Everything just went to hell over this damn virus.
Virtually every sporting event has been cancelled or postponed. Broadway theaters in New York have shut down. Schools are closing, as are libraries and museums. There are over two thousand coronavirus cases in the United States. Italy is closed and Denmark and Spain have followed suit. People are dying faster than they can be treated. The wife of the prime minister of Canada and the mayor of Miami has tested positive for the virus, as have Tom Hanks and his wife Rita Wilson - in Australia, where it's summer, when respiratory viruses are supposed to recede - and Trump, even as he declared a national emergency on Friday, talked up the private corporations helping out to pump up the stock market. And he isn't taking responsibility for calling the outbreak a hoax.

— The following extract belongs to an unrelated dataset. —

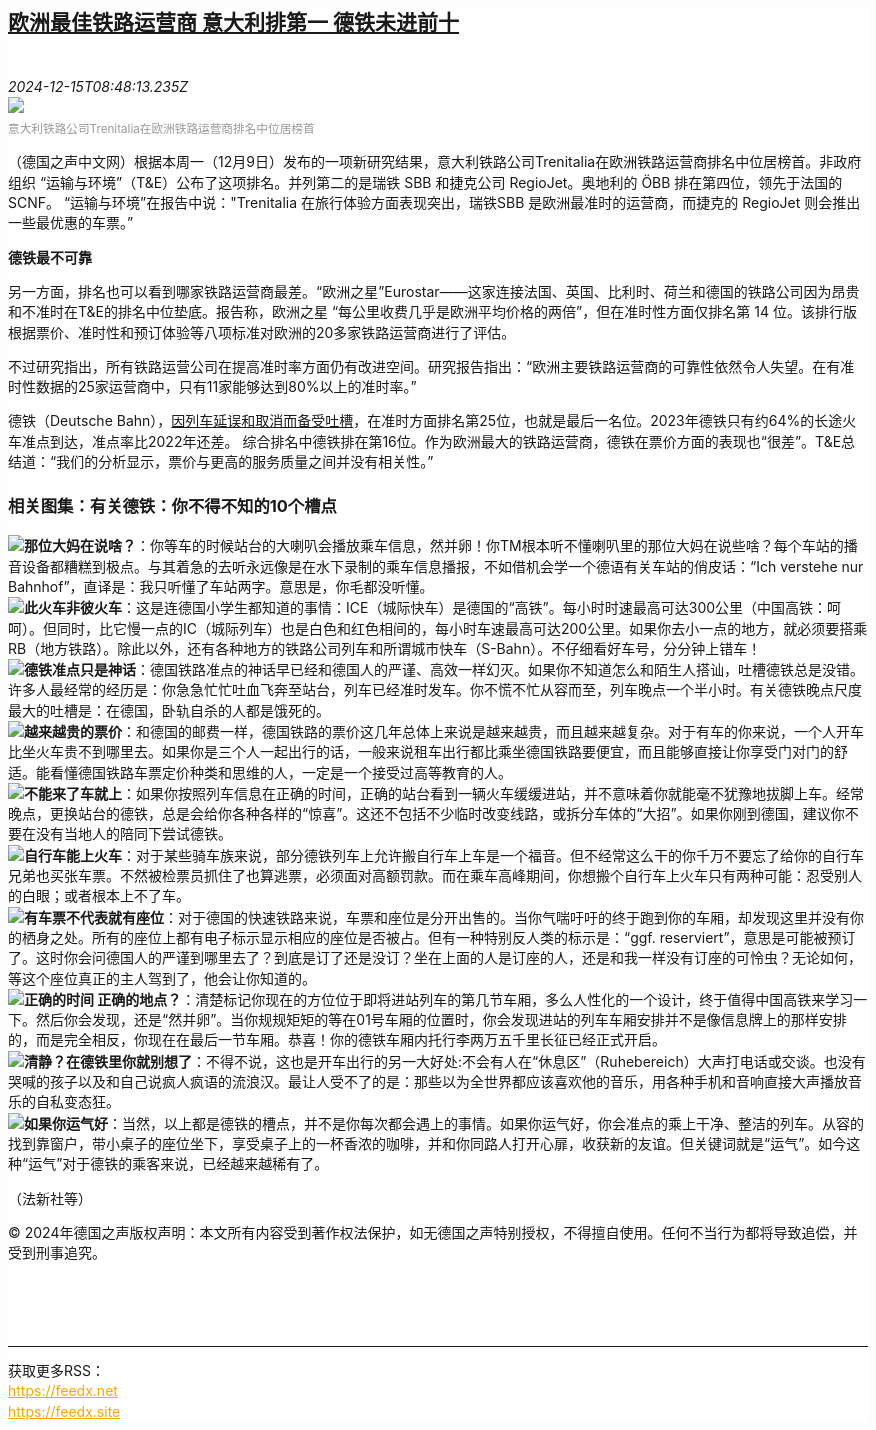 
[欧洲最佳铁路运营商  意大利排第一 德铁未进前十](https://www.dw.com/zh/%E6%AC%A7%E6%B4%B2%E6%9C%80%E4%BD%B3%E9%93%81%E8%B7%AF%E8%BF%90%E8%90%A5%E5%95%86%20%20%E6%84%8F%E5%A4%A7%E5%88%A9%E6%8E%92%E7%AC%AC%E4%B8%80%20%E5%BE%B7%E9%93%81%E6%9C%AA%E8%BF%9B%E5%89%8D%E5%8D%81/a-71005169)
------

<div><i><br>2024-12-15T08:48:13.235Z</i></div><img src="https://images.weserv.nl/?url=static.dw.com/image/70997986_303.jpg" width="100%"><div><small style="color: #999;">意大利铁路公司Trenitalia在欧洲铁路运营商排名中位居榜首</small></div><p>（德国之声中文网）根据本周一（12月9日）发布的一项新研究结果，意大利铁路公司Trenitalia在欧洲铁路运营商排名中位居榜首。非政府组织 “运输与环境”（T&E）公布了这项排名。并列第二的是瑞铁 SBB 和捷克公司 RegioJet。奥地利的 ÖBB 排在第四位，领先于法国的 SCNF。 “运输与环境”在报告中说："Trenitalia 在旅行体验方面表现突出，瑞铁SBB 是欧洲最准时的运营商，而捷克的 RegioJet 则会推出一些最优惠的车票。”</p><p><strong>德铁最不可靠</strong></p><p>另一方面，排名也可以看到哪家铁路运营商最差。“欧洲之星”Eurostar——这家连接法国、英国、比利时、荷兰和德国的铁路公司因为昂贵和不准时在T&E的排名中位垫底。报告称，欧洲之星 “每公里收费几乎是欧洲平均价格的两倍”，但在准时性方面仅排名第 14 位。该排行版根据票价、准时性和预订体验等八项标准对欧洲的20多家铁路运营商进行了评估。</p><p>不过研究指出，所有铁路运营公司在提高准时率方面仍有改进空间。研究报告指出：“欧洲主要铁路运营商的可靠性依然令人失望。在有准时性数据的25家运营商中，只有11家能够达到80%以上的准时率。”</p><p>德铁（Deutsche Bahn），<a href="https://api.dw.com/api/detail/article/67972833" rel="ArticleRef">因列车延误和取消而备受吐槽</a>，在准时方面排名第25位，也就是最后一名位。2023年德铁只有约64%的长途火车准点到达，准点率比2022年还差。 综合排名中德铁排在第16位。作为欧洲最大的铁路运营商，德铁在票价方面的表现也“很差”。T&E总结道：“我们的分析显示，票价与更高的服务质量之间并没有相关性。”</p><h3>相关图集：有关德铁：你不得不知的10个槽点</h3><div><img src="https://images.weserv.nl/?url=static.dw.com/image/17970904_303.jpg" width="100%"><b>那位大妈在说啥？</b>：你等车的时候站台的大喇叭会播放乘车信息，然并卵！你TM根本听不懂喇叭里的那位大妈在说些啥？每个车站的播音设备都糟糕到极点。与其着急的去听永远像是在水下录制的乘车信息播报，不如借机会学一个德语有关车站的俏皮话：“Ich verstehe nur Bahnhof”，直译是：我只听懂了车站两字。意思是，你毛都没听懂。</div><div><img src="https://images.weserv.nl/?url=static.dw.com/image/39302959_303.jpg" width="100%"><b>此火车非彼火车</b>：这是连德国小学生都知道的事情：ICE（城际快车）是德国的“高铁”。每小时时速最高可达300公里（中国高铁：呵呵）。但同时，比它慢一点的IC（城际列车）也是白色和红色相间的，每小时车速最高可达200公里。如果你去小一点的地方，就必须要搭乘RB（地方铁路）。除此以外，还有各种地方的铁路公司列车和所谓城市快车（S-Bahn）。不仔细看好车号，分分钟上错车！</div><div><img src="https://images.weserv.nl/?url=static.dw.com/image/47067913_303.jpg" width="100%"><b>德铁准点只是神话</b>：德国铁路准点的神话早已经和德国人的严谨、高效一样幻灭。如果你不知道怎么和陌生人搭讪，吐槽德铁总是没错。许多人最经常的经历是：你急急忙忙吐血飞奔至站台，列车已经准时发车。你不慌不忙从容而至，列车晚点一个半小时。有关德铁晚点尺度最大的吐槽是：在德国，卧轨自杀的人都是饿死的。</div><div><img src="https://images.weserv.nl/?url=static.dw.com/image/45560327_303.jpg" width="100%"><b>越来越贵的票价</b>：和德国的邮费一样，德国铁路的票价这几年总体上来说是越来越贵，而且越来越复杂。对于有车的你来说，一个人开车比坐火车贵不到哪里去。如果你是三个人一起出行的话，一般来说租车出行都比乘坐德国铁路要便宜，而且能够直接让你享受门对门的舒适。能看懂德国铁路车票定价种类和思维的人，一定是一个接受过高等教育的人。</div><div><img src="https://images.weserv.nl/?url=static.dw.com/image/36000335_303.jpg" width="100%"><b>不能来了车就上</b>：如果你按照列车信息在正确的时间，正确的站台看到一辆火车缓缓进站，并不意味着你就能毫不犹豫地拔脚上车。经常晚点，更换站台的德铁，总是会给你各种各样的“惊喜”。这还不包括不少临时改变线路，或拆分车体的“大招”。如果你刚到德国，建议你不要在没有当地人的陪同下尝试德铁。</div><div><img src="https://images.weserv.nl/?url=static.dw.com/image/47355992_303.jpg" width="100%"><b>自行车能上火车</b>：对于某些骑车族来说，部分德铁列车上允许搬自行车上车是一个福音。但不经常这么干的你千万不要忘了给你的自行车兄弟也买张车票。不然被检票员抓住了也算逃票，必须面对高额罚款。而在乘车高峰期间，你想搬个自行车上火车只有两种可能：忍受别人的白眼；或者根本上不了车。</div><div><img src="https://images.weserv.nl/?url=static.dw.com/image/45560173_303.jpg" width="100%"><b>有车票不代表就有座位</b>：对于德国的快速铁路来说，车票和座位是分开出售的。当你气喘吁吁的终于跑到你的车厢，却发现这里并没有你的栖身之处。所有的座位上都有电子标示显示相应的座位是否被占。但有一种特别反人类的标示是：“ggf. reserviert”，意思是可能被预订了。这时你会问德国人的严谨到哪里去了？到底是订了还是没订？坐在上面的人是订座的人，还是和我一样没有订座的可怜虫？无论如何，等这个座位真正的主人驾到了，他会让你知道的。</div><div><img src="https://images.weserv.nl/?url=static.dw.com/image/47355976_303.jpg" width="100%"><b>正确的时间 正确的地点？</b>：清楚标记你现在的方位位于即将进站列车的第几节车厢，多么人性化的一个设计，终于值得中国高铁来学习一下。然后你会发现，还是“然并卵”。当你规规矩矩的等在01号车厢的位置时，你会发现进站的列车车厢安排并不是像信息牌上的那样安排的，而是完全相反，你现在在最后一节车厢。恭喜！你的德铁车厢内托行李两万五千里长征已经正式开启。</div><div><img src="https://images.weserv.nl/?url=static.dw.com/image/38822161_303.jpg" width="100%"><b>清静？在德铁里你就别想了</b>：不得不说，这也是开车出行的另一大好处:不会有人在“休息区”（Ruhebereich）大声打电话或交谈。也没有哭喊的孩子以及和自己说疯人疯语的流浪汉。最让人受不了的是：那些以为全世界都应该喜欢他的音乐，用各种手机和音响直接大声播放音乐的自私变态狂。</div><div><img src="https://images.weserv.nl/?url=static.dw.com/image/45560140_303.jpg" width="100%"><b>如果你运气好</b>：当然，以上都是德铁的槽点，并不是你每次都会遇上的事情。如果你运气好，你会准点的乘上干净、整洁的列车。从容的找到靠窗户，带小桌子的座位坐下，享受桌子上的一杯香浓的咖啡，并和你同路人打开心扉，收获新的友谊。但关键词就是“运气”。如今这种“运气”对于德铁的乘客来说，已经越来越稀有了。</div><p>（法新社等）</p><p>© 2024年德国之声版权声明：本文所有内容受到著作权法保护，如无德国之声特别授权，不得擅自使用。任何不当行为都将导致追偿，并受到刑事追究。  </p><p> </p><br><hr><div>获取更多RSS：<br><a href="https://feedx.net" style="color:orange" target="_blank">https://feedx.net</a> <br><a href="https://feedx.site" style="color:orange" target="_blank">https://feedx.site</a><br></div>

All of this is happening as the Northern Hemisphere goes into spring. For many, it's been a cold, brutal winter, and a season they've been looking forward to for relief and renewal promises only more cabin fever. (Dr. Anthony Fauci, whom you all know about, has suggested the disruptions could last three to eight weeks more.) Where I live, we've had a benign winter - dry cold snaps followed by warm, rainy periods that resulted in no snow or ice (though there were a couple of close calls). The school district in my hometown only needed to use one emergency day. Now it may have to use the rest of them and push the end of school into July, if that's even legal, as it has closed due to the pandemic.
What are my sacrifices? Well, I had already decided not to attend the New York auto show - before it was moved to the week before Labor Day. So I might still go. Far less certain is another annual spring event I go to, which was scheduled in May for a day of the week much more convenient for me than in years past - figures, right? - and what's to come of that is still unknown. As for other events, I still hope to go once they've been rescheduled, provided they don't get cancelled altogether. I'll try to concentrate on the positives of spring - the daffodils and the hyacinths, the milder weather, Easter - but somehow it doesn't going to feel like spring with the Masters golf tournament not delaying "60 Minutes." (I make joke! :-D )
Most places that are closed could be open again in a few weeks, but that's not a given. I hope we can get through all of this with as little disruption as possible. Well, maybe one small disruption, some trifle that will disrupt Trump's re-election hopes.
We can get through this. We will get through this.